How does PM Erdoğan hurt the liberal pious of Turkey?


Date posted: December 10, 2013

SEVGİ AKARÇEŞME

Turkey has been vigorously debating the nature of its democracy and popular Prime Minister Recep Tayyip Erdoğan’s ruling style, which has increasingly authoritarian tendencies, as never before since the Gezi Park protests in May. From my perspective, the Gezi protests, on which everyone was almost forced to take sides, is a grey area since both the government and the protesters made their share of mistakes.

Although I strongly disapproved of the initial police brutality and thought the government handled the crisis terribly, when I perceived an attempt to interfere with the government, I could not help writing that before we start saying democracy is only about the ballot box, some of us should ponder the meaning of legitimate election results regardless of the prime minister’s authoritarian style.

Erdoğan’s extremely polarizing behavior reached its peak during the Gezi protests. Although democratic conservatives did not approve of Erdoğan’s earlier remarks, which had tones of social engineering, not many among his voter base spoke up strongly enough. However, with his latest attempt to close private exam preparatory schools, which is unthinkable in a free market economy, many have woken up. This includes those who thought that no matter what Erdoğan says, he seems to back up and let common sense prevail, as happened in his attempt to criminalize abortion. After all, Turkey had witnessed unprecedented democratic improvements in his era.

When the grassroots Hizmet movement reacted strongly to the exam prep school plan, considering it a blow to their very existence, what some have called an “emotional break up” took place. Progressive religious voters, for the first time, faced an Erdoğan unwilling to compromise and one who has imposed certain choices on them. Erdoğan seems to underestimate the impact of the Hizmet movement. While its voter base turned out to be only 1 percent in the polls he ordered, I think he had better not rely too much on the reported results when measuring the size of the Hizmet movement. Even if the Hizmet movement, which extends far beyond the borders of Turkey, does have an approval rate of 1 percent, this does not justify the imposition of a completely irrational act on the private sector.

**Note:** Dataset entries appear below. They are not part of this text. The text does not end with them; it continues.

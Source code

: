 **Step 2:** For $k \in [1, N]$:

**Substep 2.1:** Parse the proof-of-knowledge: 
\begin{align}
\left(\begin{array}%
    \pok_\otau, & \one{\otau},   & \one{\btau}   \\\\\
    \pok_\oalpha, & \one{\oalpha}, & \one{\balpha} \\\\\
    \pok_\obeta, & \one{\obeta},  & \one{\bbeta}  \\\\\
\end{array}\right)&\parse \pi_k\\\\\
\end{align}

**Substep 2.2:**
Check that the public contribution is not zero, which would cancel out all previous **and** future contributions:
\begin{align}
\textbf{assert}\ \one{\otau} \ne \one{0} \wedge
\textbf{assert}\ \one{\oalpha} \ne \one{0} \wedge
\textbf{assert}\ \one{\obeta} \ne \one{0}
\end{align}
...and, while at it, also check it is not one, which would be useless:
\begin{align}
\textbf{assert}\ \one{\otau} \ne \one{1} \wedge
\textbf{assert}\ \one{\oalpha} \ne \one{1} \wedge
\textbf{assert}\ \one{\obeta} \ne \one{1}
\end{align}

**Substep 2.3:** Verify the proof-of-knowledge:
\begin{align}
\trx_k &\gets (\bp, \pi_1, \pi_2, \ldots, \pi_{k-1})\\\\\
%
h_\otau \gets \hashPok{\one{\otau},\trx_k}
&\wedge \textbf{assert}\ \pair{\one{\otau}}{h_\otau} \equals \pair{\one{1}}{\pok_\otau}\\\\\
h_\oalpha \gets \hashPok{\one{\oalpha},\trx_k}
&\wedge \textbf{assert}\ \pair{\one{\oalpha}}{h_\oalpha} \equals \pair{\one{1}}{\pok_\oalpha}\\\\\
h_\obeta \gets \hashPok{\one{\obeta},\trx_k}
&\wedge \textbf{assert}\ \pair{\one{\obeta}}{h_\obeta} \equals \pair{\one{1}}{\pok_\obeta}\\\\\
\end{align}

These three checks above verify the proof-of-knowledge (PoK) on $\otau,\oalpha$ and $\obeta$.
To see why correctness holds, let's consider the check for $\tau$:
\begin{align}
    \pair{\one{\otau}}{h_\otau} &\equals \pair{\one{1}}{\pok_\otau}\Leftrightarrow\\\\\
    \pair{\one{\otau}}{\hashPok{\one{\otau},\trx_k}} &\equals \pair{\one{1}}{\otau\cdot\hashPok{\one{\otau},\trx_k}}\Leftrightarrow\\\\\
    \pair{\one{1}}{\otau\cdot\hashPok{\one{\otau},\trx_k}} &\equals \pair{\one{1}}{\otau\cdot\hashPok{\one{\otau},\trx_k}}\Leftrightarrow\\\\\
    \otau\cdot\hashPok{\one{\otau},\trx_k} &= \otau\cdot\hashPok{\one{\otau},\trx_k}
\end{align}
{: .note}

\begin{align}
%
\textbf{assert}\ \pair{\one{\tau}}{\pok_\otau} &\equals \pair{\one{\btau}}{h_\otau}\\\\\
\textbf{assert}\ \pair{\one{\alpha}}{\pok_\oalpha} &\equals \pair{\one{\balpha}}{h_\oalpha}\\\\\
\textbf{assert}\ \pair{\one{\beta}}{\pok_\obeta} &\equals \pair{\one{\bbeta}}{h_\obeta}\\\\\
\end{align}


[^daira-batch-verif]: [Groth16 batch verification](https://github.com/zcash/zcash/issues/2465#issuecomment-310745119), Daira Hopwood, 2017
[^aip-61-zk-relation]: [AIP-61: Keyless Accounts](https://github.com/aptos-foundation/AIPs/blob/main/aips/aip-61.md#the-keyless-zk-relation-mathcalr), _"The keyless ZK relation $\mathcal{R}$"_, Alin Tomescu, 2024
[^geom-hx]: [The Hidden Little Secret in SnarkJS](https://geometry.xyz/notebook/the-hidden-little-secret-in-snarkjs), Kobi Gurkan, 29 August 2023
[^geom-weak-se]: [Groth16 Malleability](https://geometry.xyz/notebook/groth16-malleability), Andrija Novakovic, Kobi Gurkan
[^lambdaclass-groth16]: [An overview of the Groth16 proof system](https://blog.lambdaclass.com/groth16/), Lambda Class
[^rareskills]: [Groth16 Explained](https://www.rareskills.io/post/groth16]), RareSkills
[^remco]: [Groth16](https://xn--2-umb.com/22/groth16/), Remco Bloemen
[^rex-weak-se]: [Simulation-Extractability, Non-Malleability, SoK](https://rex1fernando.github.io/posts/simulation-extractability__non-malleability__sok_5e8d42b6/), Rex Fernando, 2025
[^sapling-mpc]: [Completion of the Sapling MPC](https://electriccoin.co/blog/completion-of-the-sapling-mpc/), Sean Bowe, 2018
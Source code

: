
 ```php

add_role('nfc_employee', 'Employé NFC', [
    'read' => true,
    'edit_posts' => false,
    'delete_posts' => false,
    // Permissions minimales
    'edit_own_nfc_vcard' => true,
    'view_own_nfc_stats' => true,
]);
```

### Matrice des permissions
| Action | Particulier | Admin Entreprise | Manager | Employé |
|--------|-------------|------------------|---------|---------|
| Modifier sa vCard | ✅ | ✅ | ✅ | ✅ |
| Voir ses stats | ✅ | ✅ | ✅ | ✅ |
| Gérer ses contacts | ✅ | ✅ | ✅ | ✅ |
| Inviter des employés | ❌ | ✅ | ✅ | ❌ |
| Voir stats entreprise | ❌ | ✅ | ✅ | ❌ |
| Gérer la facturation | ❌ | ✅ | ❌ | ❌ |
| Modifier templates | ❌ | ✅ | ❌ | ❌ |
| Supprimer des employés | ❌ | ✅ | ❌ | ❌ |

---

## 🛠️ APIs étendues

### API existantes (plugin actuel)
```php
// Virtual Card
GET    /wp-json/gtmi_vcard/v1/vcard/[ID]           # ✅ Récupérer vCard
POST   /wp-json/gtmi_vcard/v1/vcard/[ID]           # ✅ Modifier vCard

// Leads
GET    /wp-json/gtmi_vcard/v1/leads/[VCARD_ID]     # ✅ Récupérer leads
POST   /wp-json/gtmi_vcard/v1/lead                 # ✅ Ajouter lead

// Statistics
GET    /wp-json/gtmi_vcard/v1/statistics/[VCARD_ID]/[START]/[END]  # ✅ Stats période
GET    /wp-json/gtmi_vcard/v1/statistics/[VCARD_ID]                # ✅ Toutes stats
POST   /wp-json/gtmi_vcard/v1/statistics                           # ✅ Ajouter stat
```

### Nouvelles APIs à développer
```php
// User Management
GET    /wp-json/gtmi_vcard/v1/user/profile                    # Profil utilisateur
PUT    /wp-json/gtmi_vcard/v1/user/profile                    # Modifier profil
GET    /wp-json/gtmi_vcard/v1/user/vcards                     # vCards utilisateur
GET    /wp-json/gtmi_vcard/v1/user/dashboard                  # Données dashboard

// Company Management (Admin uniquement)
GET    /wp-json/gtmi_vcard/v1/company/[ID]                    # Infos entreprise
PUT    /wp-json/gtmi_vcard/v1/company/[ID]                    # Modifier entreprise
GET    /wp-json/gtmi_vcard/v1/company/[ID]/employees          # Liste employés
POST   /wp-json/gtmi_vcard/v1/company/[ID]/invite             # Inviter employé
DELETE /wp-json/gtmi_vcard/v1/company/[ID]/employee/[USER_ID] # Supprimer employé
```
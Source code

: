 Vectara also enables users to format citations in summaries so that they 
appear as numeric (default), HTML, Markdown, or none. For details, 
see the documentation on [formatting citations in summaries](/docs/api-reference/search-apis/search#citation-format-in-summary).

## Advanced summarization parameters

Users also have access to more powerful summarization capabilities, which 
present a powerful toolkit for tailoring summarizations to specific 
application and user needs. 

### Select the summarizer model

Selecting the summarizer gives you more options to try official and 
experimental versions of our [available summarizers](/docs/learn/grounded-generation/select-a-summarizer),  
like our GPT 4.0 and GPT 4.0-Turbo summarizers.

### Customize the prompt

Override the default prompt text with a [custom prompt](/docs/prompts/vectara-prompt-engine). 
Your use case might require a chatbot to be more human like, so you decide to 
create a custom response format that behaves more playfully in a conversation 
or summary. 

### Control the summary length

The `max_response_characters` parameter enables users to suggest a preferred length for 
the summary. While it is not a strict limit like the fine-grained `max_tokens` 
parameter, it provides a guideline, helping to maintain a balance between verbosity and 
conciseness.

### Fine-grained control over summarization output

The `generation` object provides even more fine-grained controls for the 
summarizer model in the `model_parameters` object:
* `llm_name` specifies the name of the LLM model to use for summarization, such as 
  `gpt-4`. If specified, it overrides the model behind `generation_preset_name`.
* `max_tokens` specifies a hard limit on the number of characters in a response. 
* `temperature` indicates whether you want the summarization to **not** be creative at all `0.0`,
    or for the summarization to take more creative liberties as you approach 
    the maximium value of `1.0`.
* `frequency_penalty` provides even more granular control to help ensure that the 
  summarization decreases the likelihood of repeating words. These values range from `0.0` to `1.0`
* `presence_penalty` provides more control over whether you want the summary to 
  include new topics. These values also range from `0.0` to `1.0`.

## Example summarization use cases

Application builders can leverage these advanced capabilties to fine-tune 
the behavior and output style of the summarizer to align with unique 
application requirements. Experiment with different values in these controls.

What is worse and more alarming is Erdoğan’s tendency to perceive people purely as “voters.” According to him, only those people who approve of his policies represent “the national will.” As political scientist Ersin Kalaycıoğlu accurately put it some time ago, Erdoğan declares anyone who does not vote for him to be “illegitimate,” which is a very dangerous trend, as there are millions who are ready to take everything Erdoğan says at face value.

Indeed, it is impossible not to agree with another academic, Ahmet İnsel, who says that with the increasing power of the Justice and Development Party (AK Party), the traditional but challenged “state authoritarianism” has overlapped with the “authoritarianism of the people” for the first time in the history of modern Turkey.

What does this mean? It means that in the past, when the Kemalist regime dictated a policy on the nation, it was resisted and not internalized. But now, when Erdoğan wants to impose a policy, for instance, on mixed-gender student housing, this is approved by the majority of society.

A conservative society, the majority of which has the same mindset as Erdoğan, cannot even see a problem in the imposition of conservative values, since they believe it is “the right thing to do.” I began to think that Turkey might be a hopeless cause when a driver told me last week that he prefers Erdoğan’s one-man rule to the “secret domination of foreign forces” in Turkey.

Indeed, we are fast moving towards an atmosphere in which criticism of Erdoğan might be considered “illegitimate” given the reactions of his extremely partisan “journalists” and the AK Party’s supporters in the social media.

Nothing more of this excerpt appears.